> **Task requirements**:
Return every line of the records, exact and in full, until you have returned the line with "- DOING 跑步！！或者室内健身如果天气差", and include none of the pictures.

> **Rendered images with source text**:

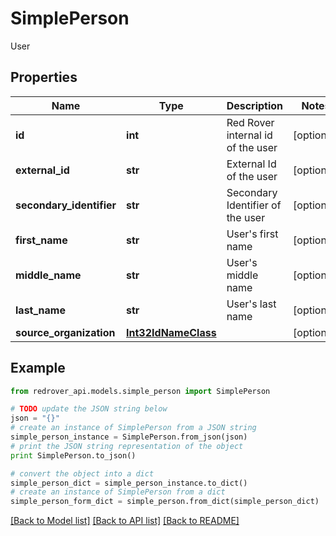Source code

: # SimplePerson

User

## Properties
Name | Type | Description | Notes
------------ | ------------- | ------------- | -------------
**id** | **int** | Red Rover internal id of the user | [optional] 
**external_id** | **str** | External Id of the user | [optional] 
**secondary_identifier** | **str** | Secondary Identifier of the user | [optional] 
**first_name** | **str** | User&#39;s first name | [optional] 
**middle_name** | **str** | User&#39;s middle name | [optional] 
**last_name** | **str** | User&#39;s last name | [optional] 
**source_organization** | [**Int32IdNameClass**](Int32IdNameClass.md) |  | [optional] 

## Example

```python
from redrover_api.models.simple_person import SimplePerson

# TODO update the JSON string below
json = "{}"
# create an instance of SimplePerson from a JSON string
simple_person_instance = SimplePerson.from_json(json)
# print the JSON string representation of the object
print SimplePerson.to_json()

# convert the object into a dict
simple_person_dict = simple_person_instance.to_dict()
# create an instance of SimplePerson from a dict
simple_person_form_dict = simple_person.from_dict(simple_person_dict)
```
[[Back to Model list]](../README.md#documentation-for-models) [[Back to API list]](../README.md#documentation-for-api-endpoints) [[Back to README]](../README.md)


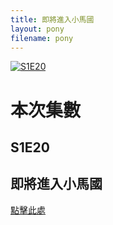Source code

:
 ```yaml
---
title: 即將進入小馬國
layout: pony
filename: pony
--- 
```

[![S1E20](https://static.wikia.nocookie.net/mlp/images/9/9f/Fluttershy_happy_S1E20.png)](https://static.wikia.nocookie.net/mlp/images/9/9f/Fluttershy_happy_S1E20.png)

# 本次集數
## S1E20 

## 即將進入小馬國
[點擊此處](https://hdx3.blogspot.com/2012/03/my-little-pony-friendship-is-magic_21.html)



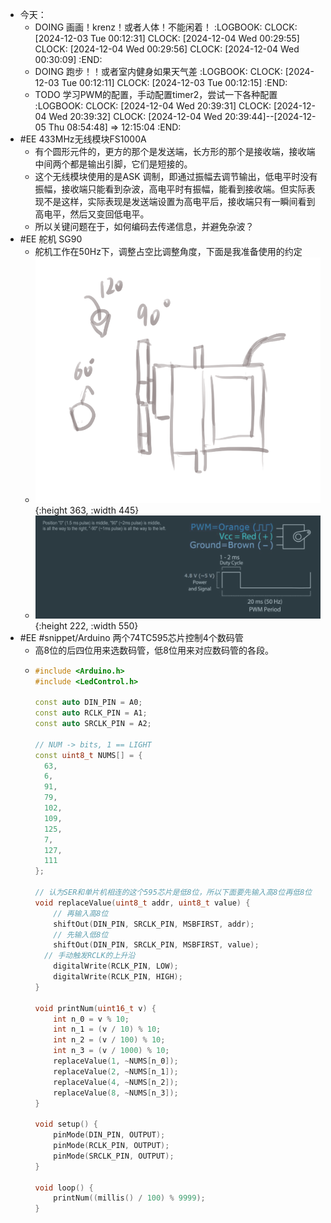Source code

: - 今天：
	- DOING 画画！krenz！或者人体！不能闲着！
	  :LOGBOOK:
	  CLOCK: [2024-12-03 Tue 00:12:31]
	  CLOCK: [2024-12-04 Wed 00:29:55]
	  CLOCK: [2024-12-04 Wed 00:29:56]
	  CLOCK: [2024-12-04 Wed 00:30:09]
	  :END:
	- DOING 跑步！！或者室内健身如果天气差
	  :LOGBOOK:
	  CLOCK: [2024-12-03 Tue 00:12:11]
	  CLOCK: [2024-12-03 Tue 00:12:15]
	  :END:
	- TODO 学习PWM的配置，手动配置timer2，尝试一下各种配置
	  :LOGBOOK:
	  CLOCK: [2024-12-04 Wed 20:39:31]
	  CLOCK: [2024-12-04 Wed 20:39:32]
	  CLOCK: [2024-12-04 Wed 20:39:44]--[2024-12-05 Thu 08:54:48] =>  12:15:04
	  :END:
- #EE 433MHz无线模块FS1000A
	- 有个圆形元件的，更方的那个是发送端，长方形的那个是接收端，接收端中间两个都是输出引脚，它们是短接的。
	- 这个无线模块使用的是ASK 调制，即通过振幅去调节输出，低电平时没有振幅，接收端只能看到杂波，高电平时有振幅，能看到接收端。但实际表现不是这样，实际表现是发送端设置为高电平后，接收端只有一瞬间看到高电平，然后又变回低电平。
	- 所以关键问题在于，如何编码去传递信息，并避免杂波？
- #EE 舵机 SG90
	- 舵机工作在50Hz下，调整占空比调整角度，下面是我准备使用的约定
	- ![image.png](../assets/image_1733395422862_0.png){:height 363, :width 445}
	- ![image.png](../assets/image_1733395446361_0.png){:height 222, :width 550}
- #EE #snippet/Arduino 两个74TC595芯片控制4个数码管
	- 高8位的后四位用来选数码管，低8位用来对应数码管的各段。
	- ```C++
	  #include <Arduino.h>
	  #include <LedControl.h>
	  
	  const auto DIN_PIN = A0;
	  const auto RCLK_PIN = A1;
	  const auto SRCLK_PIN = A2;
	  
	  // NUM -> bits, 1 == LIGHT
	  const uint8_t NUMS[] = { 
	    63,
	    6,
	    91,
	    79,
	    102,
	    109,
	    125,
	    7,
	    127,
	    111
	  };
	  
	  // 认为SER和单片机相连的这个595芯片是低8位，所以下面要先输入高8位再低8位
	  void replaceValue(uint8_t addr, uint8_t value) {
	      // 再输入高8位
	      shiftOut(DIN_PIN, SRCLK_PIN, MSBFIRST, addr);
	      // 先输入低8位
	      shiftOut(DIN_PIN, SRCLK_PIN, MSBFIRST, value);
	    // 手动触发RCLK的上升沿 
	      digitalWrite(RCLK_PIN, LOW);
	      digitalWrite(RCLK_PIN, HIGH);
	  }
	  
	  void printNum(uint16_t v) {
	      int n_0 = v % 10;
	      int n_1 = (v / 10) % 10;
	      int n_2 = (v / 100) % 10;
	      int n_3 = (v / 1000) % 10;
	      replaceValue(1, ~NUMS[n_0]);
	      replaceValue(2, ~NUMS[n_1]);
	      replaceValue(4, ~NUMS[n_2]);
	      replaceValue(8, ~NUMS[n_3]);
	  } 
	  
	  void setup() {
	      pinMode(DIN_PIN, OUTPUT);
	      pinMode(RCLK_PIN, OUTPUT);
	      pinMode(SRCLK_PIN, OUTPUT);
	  }
	  
	  void loop() {
	      printNum((millis() / 100) % 9999);
	  }
	  ```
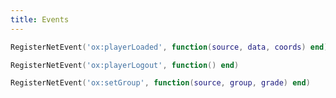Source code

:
 ```yaml
---
title: Events
---
```


```lua
RegisterNetEvent('ox:playerLoaded', function(source, data, coords) end)
```

```lua
RegisterNetEvent('ox:playerLogout', function() end)
```

```lua
RegisterNetEvent('ox:setGroup', function(source, group, grade) end)
```
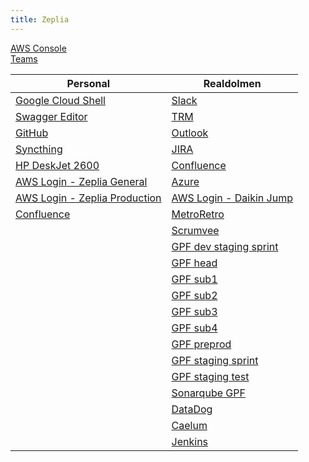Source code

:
```yaml
---
title: Zeplia
---
```


[AWS Console](https://console.aws.amazon.com/)  
[Teams](https://teams.microsoft.com/)

| Personal | Realdolmen |
| --- | --- |
| [Google Cloud Shell](https://console.cloud.google.com/cloudshell/editor?cloudshell=true&shellonly=true) | [Slack](https://daikindcsdev.slack.com/) |
| [Swagger Editor](https://editor.swagger.io/) | [TRM](https://trm.inetum-realdolmen.world/default.htm) |      
| [GitHub](https://github.com/) | [Outlook](https://outlook.office.com/mail/) |
| [Syncthing](http://localhost:8384/) | [JIRA](https://denvedc.atlassian.net/jira/software/c/projects/B2BCP/boards/236) |
| [HP DeskJet 2600](https://hp6a13bd/) | [Confluence](https://denvedc.atlassian.net/wiki/spaces/GPF/pages/2851962923/Getting+started) |
| [AWS Login - Zeplia General](https://zeplia-general.signin.aws.amazon.com/console) | [Azure](https://dev.azure.com/EDC-Electrics-and-Controls/GPF) |
| [AWS Login - Zeplia Production](https://zeplia-production.signin.aws.amazon.com/console) | [AWS Login - Daikin Jump](https://950248684368.signin.aws.amazon.com/console) |
| [Confluence](https://zeplia.atlassian.net/wiki/home) | [MetroRetro](https://metroretro.io/) |
|  | [Scrumvee](https://scrumvee.com/dashboard/team/list) |
|  | [GPF dev staging sprint](https://app.dev-staging.gpf.edc.dknadmin.be/web-app/sprint/landing) |
|  | [GPF head](https://app.dev1.gpf.edc.dknadmin.be/web-app/head) |
|  | [GPF sub1](https://app.dev1.gpf.edc.dknadmin.be/web-app/sub1) |
|  | [GPF sub2](https://app.dev1.gpf.edc.dknadmin.be/web-app/sub2) |
|  | [GPF sub3](https://app.dev1.gpf.edc.dknadmin.be/web-app/sub3) |
|  | [GPF sub4](https://app.dev1.gpf.edc.dknadmin.be/web-app/sub4) |
|  | [GPF preprod](https://app.preprod.gpf.edc.dknadmin.be/web-app) |
|  | [GPF staging sprint](https://app.dev-staging.gpf.edc.dknadmin.be/web-app/sprint) |
|  | [GPF staging test](https://app.dev-staging.gpf.edc.dknadmin.be/web-app/test) |
|  | [Sonarqube GPF](https://sonarqube.realdolmen.com/dashboard?id=Daikin%3AGPF_Webapp) |
|  | [DataDog](https://app.datadoghq.eu/) |
|  | [Caelum](https://caelum.daikiniaq.com/) |
|  | [Jenkins](http://azl-dcs-jenkins01.edc.eur.daikintranet/) |
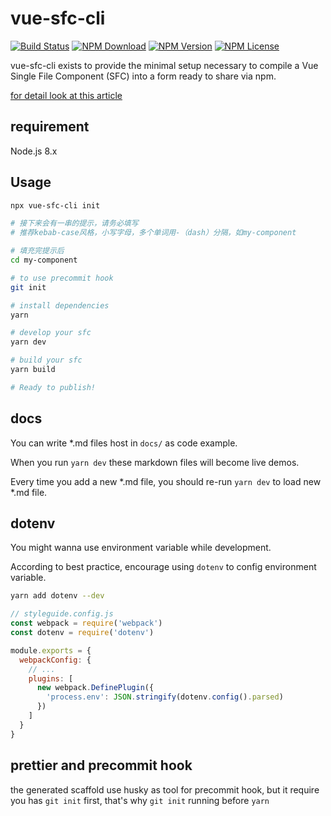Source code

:# vue-sfc-cli

[![Build Status](https://travis-ci.com/FEMessage/vue-sfc-cli.svg?branch=master)](https://travis-ci.com/FEMessage/vue-sfc-cli)
[![NPM Download](https://img.shields.io/npm/dm/vue-sfc-cli.svg)](https://www.npmjs.com/package/vue-sfc-cli)
[![NPM Version](https://img.shields.io/npm/v/vue-sfc-cli.svg)](https://www.npmjs.com/package/vue-sfc-cli)
[![NPM License](https://img.shields.io/npm/l/vue-sfc-cli.svg)](https://github.com/FEMessage/vue-sfc-cli/blob/master/LICENSE)

vue-sfc-cli exists to provide the minimal setup necessary to compile a Vue Single File Component (SFC) into a form ready to share via npm.

[for detail look at this article](https://github.com/levy9527/blog/issues/2)

## requirement
Node.js 8.x

## Usage
```bash
npx vue-sfc-cli init

# 接下来会有一串的提示，请务必填写
# 推荐kebab-case风格，小写字母，多个单词用-（dash）分隔，如my-component

# 填充完提示后
cd my-component

# to use precommit hook
git init

# install dependencies
yarn

# develop your sfc 
yarn dev

# build your sfc
yarn build

# Ready to publish!
```

## docs

You can write *.md files host in `docs/` as code example.

When you run `yarn dev` these markdown files will become live demos.

Every time you add a new *.md file, you should re-run `yarn dev` to load new *.md file.

## dotenv

You might wanna use environment variable while development. 

According to best practice, encourage using `dotenv` to config environment variable.

```sh
yarn add dotenv --dev
```

```js
// styleguide.config.js
const webpack = require('webpack')
const dotenv = require('dotenv')

module.exports = {
  webpackConfig: {
    // ...
    plugins: [
      new webpack.DefinePlugin({
        'process.env': JSON.stringify(dotenv.config().parsed)
      })
    ]
  }
}
```

## prettier and precommit hook

the generated scaffold use husky as tool for precommit hook, but it require you has `git init` first, that's why `git init` running before
`yarn`


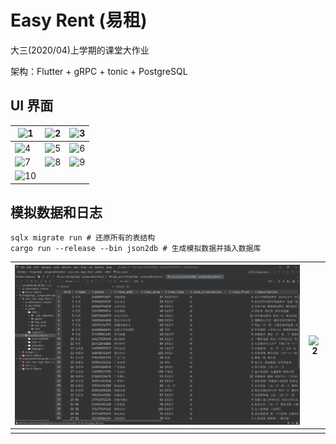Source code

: # Easy Rent (易租)

大三(2020/04)上学期的课堂大作业

架构：Flutter + gRPC + tonic + PostgreSQL

## UI 界面

| ![1](https://backup-1257461215.cos.ap-nanjing.myqcloud.com/easyrent/register.png)   | ![2](https://backup-1257461215.cos.ap-nanjing.myqcloud.com/easyrent/home.png)   | ![3](https://backup-1257461215.cos.ap-nanjing.myqcloud.com/easyrent/details.png)   |
|----------------------------------------------------------|----------------------------------------------------------|----------------------------------------------------------|
| ![4](https://backup-1257461215.cos.ap-nanjing.myqcloud.com/easyrent/members.png)   | ![5](https://backup-1257461215.cos.ap-nanjing.myqcloud.com/easyrent/select.png)   | ![6](https://backup-1257461215.cos.ap-nanjing.myqcloud.com/easyrent/rent-1.png)   |
| ![7](https://backup-1257461215.cos.ap-nanjing.myqcloud.com/easyrent/rent.png)   | ![8](https://backup-1257461215.cos.ap-nanjing.myqcloud.com/easyrent/help-1.png)   | ![9](https://backup-1257461215.cos.ap-nanjing.myqcloud.com/easyrent/help.png) |
| ![10](https://backup-1257461215.cos.ap-nanjing.myqcloud.com/easyrent/user.png) |

## 模拟数据和日志

```shell
sqlx migrate run # 还原所有的表结构
cargo run --release --bin json2db # 生成模拟数据并插入数据库
```



| ![1](./screenshots/fake_data.png) | ![2](https://backup-1257461215.cos.ap-nanjing.myqcloud.com/easyrent/log.png) |
| ----------- | ----------- |
|  |  |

> **Task output**:
Source code

: # SimplePerson

User

## Properties
Name | Type | Description | Notes
------------ | ------------- | ------------- | -------------
**id** | **int** | Red Rover internal id of the user | [optional] 
**external_id** | **str** | External Id of the user | [optional] 
**secondary_identifier** | **str** | Secondary Identifier of the user | [optional] 
**first_name** | **str** | User&#39;s first name | [optional] 
**middle_name** | **str** | User&#39;s middle name | [optional] 
**last_name** | **str** | User&#39;s last name | [optional] 
**source_organization** | [**Int32IdNameClass**](Int32IdNameClass.md) |  | [optional] 

## Example

```python
from redrover_api.models.simple_person import SimplePerson

# TODO update the JSON string below
json = "{}"
# create an instance of SimplePerson from a JSON string
simple_person_instance = SimplePerson.from_json(json)
# print the JSON string representation of the object
print SimplePerson.to_json()

# convert the object into a dict
simple_person_dict = simple_person_instance.to_dict()
# create an instance of SimplePerson from a dict
simple_person_form_dict = simple_person.from_dict(simple_person_dict)
```
[[Back to Model list]](../README.md#documentation-for-models) [[Back to API list]](../README.md#documentation-for-api-endpoints) [[Back to README]](../README.md)


Source code

:
 ```yaml
---
title: 即將進入小馬國
layout: pony
filename: pony
--- 
```

[![S1E20](https://static.wikia.nocookie.net/mlp/images/9/9f/Fluttershy_happy_S1E20.png)](https://static.wikia.nocookie.net/mlp/images/9/9f/Fluttershy_happy_S1E20.png)

# 本次集數
## S1E20 

## 即將進入小馬國
[點擊此處](https://hdx3.blogspot.com/2012/03/my-little-pony-friendship-is-magic_21.html)



Source code

: - 今天：
	- DOING 画画！krenz！或者人体！不能闲着！
	  :LOGBOOK:
	  CLOCK: [2024-12-03 Tue 00:12:31]
	  CLOCK: [2024-12-04 Wed 00:29:55]
	  CLOCK: [2024-12-04 Wed 00:29:56]
	  CLOCK: [2024-12-04 Wed 00:30:09]
	  :END:
	- DOING 跑步！！或者室内健身如果天气差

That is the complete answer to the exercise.